▸ To do: Repeat each entry word for word. Leave any images out of the copy.

***** Source data *****

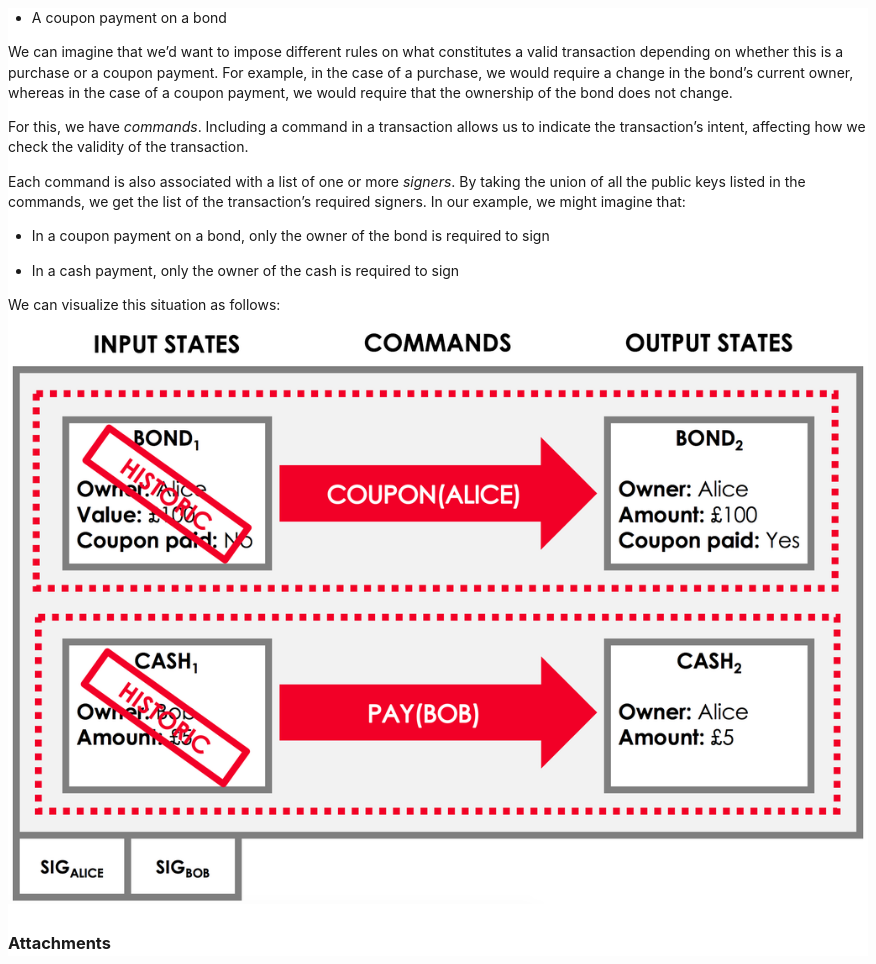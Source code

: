 
* A coupon payment on a bond


We can imagine that we’d want to impose different rules on what constitutes a valid transaction depending on whether
                    this is a purchase or a coupon payment. For example, in the case of a purchase, we would require a change in the bond’s
                    current owner, whereas in the case of a coupon payment, we would require that the ownership of the bond does not
                    change.

For this, we have *commands*. Including a command in a transaction allows us to indicate the transaction’s intent,
                    affecting how we check the validity of the transaction.

Each command is also associated with a list of one or more *signers*. By taking the union of all the public keys
                    listed in the commands, we get the list of the transaction’s required signers. In our example, we might imagine that:


* In a coupon payment on a bond, only the owner of the bond is required to sign


* In a cash payment, only the owner of the cash is required to sign


We can visualize this situation as follows:

![commands](resources/commands.png "commands")
### Attachments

*****

▸ Output:
Source code

: 
* A coupon payment on a bond


We can imagine that we’d want to impose different rules on what constitutes a valid transaction depending on whether
                    this is a purchase or a coupon payment. For example, in the case of a purchase, we would require a change in the bond’s
                    current owner, whereas in the case of a coupon payment, we would require that the ownership of the bond does not
                    change.

For this, we have *commands*. Including a command in a transaction allows us to indicate the transaction’s intent,
                    affecting how we check the validity of the transaction.

Each command is also associated with a list of one or more *signers*. By taking the union of all the public keys
                    listed in the commands, we get the list of the transaction’s required signers. In our example, we might imagine that:


* In a coupon payment on a bond, only the owner of the bond is required to sign


* In a cash payment, only the owner of the cash is required to sign


We can visualize this situation as follows:

![commands](resources/commands.png "commands")
### Attachments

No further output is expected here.